Vinctus Sextus opened his mouth, and howled with frustrated outrage and pain. The sound of the child’s triumphant laughter was the last thing he heard. It mocked him straight into Hell as he fell back dead upon the desert floor.

Zenobia arose swaying, for her legs were stiff. She had sat by Vinctus Sextus for over eighteen hours, and in all that time she had neither eaten nor drunk anything. Suddenly she was swept up in a pair of strong arms, and she looked into the admiring face of her eldest half-brother, Akbar. His white teeth flashed in his sun-browned face.

“You are Bedawi!” he said. “I am proud of you, my little sister. You are as tough as any warrior! I would fight by your side anytime.”

His words gave her pleasure, but she only said, “Where is Father?” Her voice was suddenly very adult.

“Our father has gone to bury your mother with the honor and the dignity she deserves. She will be put in the tomb in the garden of the house.”
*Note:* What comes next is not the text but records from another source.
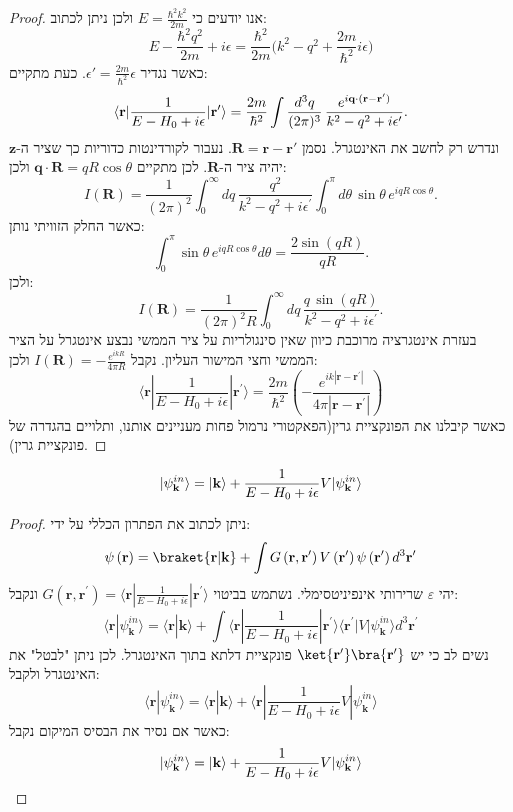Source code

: \documentclass{tstextbook}
\begin{document}
\begin{proof}
אנו יודעים כי \(E=\frac{\hbar^{2}k^{2}}{2m}\) ולכן ניתן לכתוב:
$$E-\frac{\hbar^{2}q^{2}}{2m}+i\epsilon=\frac{\hbar^{2}}{2m}\Big(k^{2}-q^{2}+\frac{2m}{\hbar^{2}}i\epsilon\Big)$$
כאשר נגדיר \(\epsilon'=\frac{2m}{\hbar^{2}}\epsilon\). כעת מתקיים:
$$\langle{\bf r}|\frac{1}{E-H_{0}+i\epsilon}|{\bf r^{\prime}}\rangle=\frac{2m}{\hbar^{2}}\int\frac{d^{3}q}{(2\pi)^{3}}\,\frac{e^{i{\bf q\cdot(r-r^{\prime})}}}{k^{2}-q^{2}+i\epsilon^{\prime}}.$$
ונדרש רק לחשב את האינטגרל. נסמן \(\mathbf{R}=\mathbf{r}-\mathbf{r'}\). נעבור לקורדינטות כדוריות כך שציר ה-\(\mathbf{z}\) יהיה ציר ה-\(\mathbf{R}\). לכן מתקיים \(\mathbf{q}\cdot \mathbf{R}=qR\cos \theta\) ולכן:
$$I(\mathbf{R})={\frac{1}{(2\pi)^{2}}}\int_{0}^{\infty}d q\,{\frac{q^{2}}{k^{2}-q^{2}+i\epsilon^{\prime}}}\int_{0}^{\pi}d\theta\,\sin\theta\,e^{i q R\cos\theta}.$$
כאשר החלק הזוויתי נותן:
$$\int_{0}^{\pi}\sin\theta\,e^{i q R\cos\theta}d\theta=\frac{2\sin(q R)}{q R}.$$
ולכן:
$$I(\mathbf{R})={\frac{1}{(2\pi)^{2}R}}\int_{0}^{\infty}d q\,{\frac{q\,\sin(q R)}{k^{2}-q^{2}+i\epsilon^{\prime}}}.$$
בעזרת אינטגרציה מרוכבת כיוון שאין סינגולריות על ציר הממשי נבצע אינטגרל על הציר הממשי וחצי המישור העליון. נקבל \(I\left( \mathbf{R} \right)=-\frac{e^{ ikR }}{4\pi R}\) ולכן:
$$\langle\mathbf{r}|{\frac{1}{E-H_{0}+i\epsilon}}|\mathbf{r}^{\prime}\rangle={\frac{2m}{\hbar^{2}}}\left(-{\frac{e^{i k|\mathbf{r}-\mathbf{r}^{\prime}|}}{4\pi|\mathbf{r}-\mathbf{r}^{\prime}|}}\right)$$
כאשר קיבלנו את הפונקציית גרין(הפאקטורי נרמול פחות מעניינים אותנו, ותלויים בהגדרה של פונקציית גרין).

\end{proof}
\begin{corollary}
$$|\psi_{\bf k}^{i n}\rangle=|{\bf k}\rangle+\frac{1}{E-H_{0}+i\epsilon}V|\psi_{\bf k}^{i n}\rangle$$

\end{corollary}
\begin{proof}
ניתן לכתוב את הפתרון הכללי על ידי:
$$\psi\left( \mathbf{r} \right)=\braket{ \mathbf{r} | \mathbf{k} } +\int G\left( \mathbf{r},\mathbf{r}^{\prime} \right)V\left( \mathbf{r}^{\prime} \right)\psi\left( \mathbf{r}^{\prime} \right)d^{3}\mathbf{r}^{\prime}$$
יהי \(\varepsilon\) שרירותי אינפיניטסימלי. נשתמש בביטוי \(G(\mathbf{r},\mathbf{r^{\prime}})=\langle\mathbf{r}|{\frac{1}{E-H_{0}+i\epsilon}}|\mathbf{r^{\prime}}\rangle\) ונקבל:
$$\langle\mathbf{r}|\psi_{\mathbf{k}}^{i n}\rangle=\langle\mathbf{r}|\mathbf{k}\rangle+\int\langle\mathbf{r}|{\frac{1}{E-H_{0}+i\epsilon}}|\mathbf{r}^{\prime}\rangle\langle\mathbf{r}^{\prime}|V|\psi_{\mathbf{k}}^{i n}\rangle d^{3}\mathbf{r}^{\prime}$$
נשים לב כי יש \(\ket{\mathbf{r'}}\bra{\mathbf{r'}}\) פונקציית דלתא בתוך האינטגרל. לכן ניתן "לבטל" את האינטגרל ולקבל:
$$\langle\mathbf{r}|\psi_{\mathbf{k}}^{i n}\rangle=\langle\mathbf{r}|\mathbf{k}\rangle+\langle\mathbf{r}|{\frac{1}{E-H_{0}+i\epsilon}}V|\psi_{\mathbf{k}}^{i n}\rangle$$
כאשר אם נסיר את הבסיס המיקום נקבל:
$$|\psi_{\bf k}^{i n}\rangle=|{\bf k}\rangle+\frac{1}{E-H_{0}+i\epsilon}V|\psi_{\bf k}^{i n}\rangle$$

\end{proof}
\end{document}
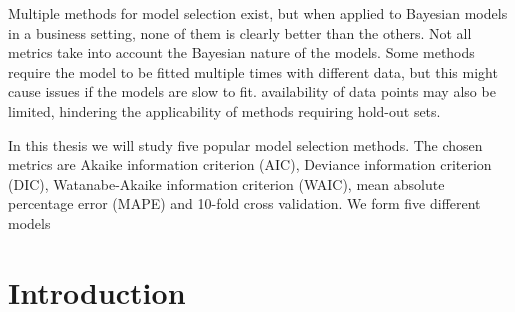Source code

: \documentclass[english, 12pt, a4paper, sci, utf8, a-1b, online]{aaltothesis}
\date{14.10.2020}
\begin{document}
\makecoverpage{}


\makecopyrightpage{}


\begin{abstractpage}[english]
Multiple methods for model selection exist, but when applied to Bayesian models in a business setting, none of them is clearly better than the others. Not all metrics take into account the Bayesian nature of the models. Some methods require the model to be fitted multiple times with different data, but this might cause issues if the models are slow to fit. availability of data points may also be limited, hindering the applicability of methods requiring hold-out sets.

In this thesis we will study five popular model selection methods. The chosen metrics are Akaike information criterion (AIC), Deviance information criterion (DIC), Watanabe-Akaike information criterion (WAIC), mean absolute percentage error (MAPE) and 10-fold cross validation. We form five different models 

\newpage



\begin{abstractpage}[finnish]
\end{abstractpage}


\thesistableofcontents

\cleardoublepage

\section{Introduction}


\end{abstractpage}
\end{document}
Zenobia nodded, satisfied, and then said, “He begged, Akbar. In the end he begged the same way that he forced my mother to beg.” She paused as if considering that, and then she said softly, “I will
never
beg, Akbar! Whatever happens to me in my lifetime, I will never beg!
Never!”

Akbar hugged the child to his breast. “Never say never, Zenobia,” he warned her gently. “Life often plays odd tricks upon us, for the gods are known to be capricious, and not always kind to us mortals.”

“I will never beg
,” she repeated firmly. Then she smiled sweetly at her brother. “Besides, am I not the beloved of the gods, Akbar? They will defend me always!”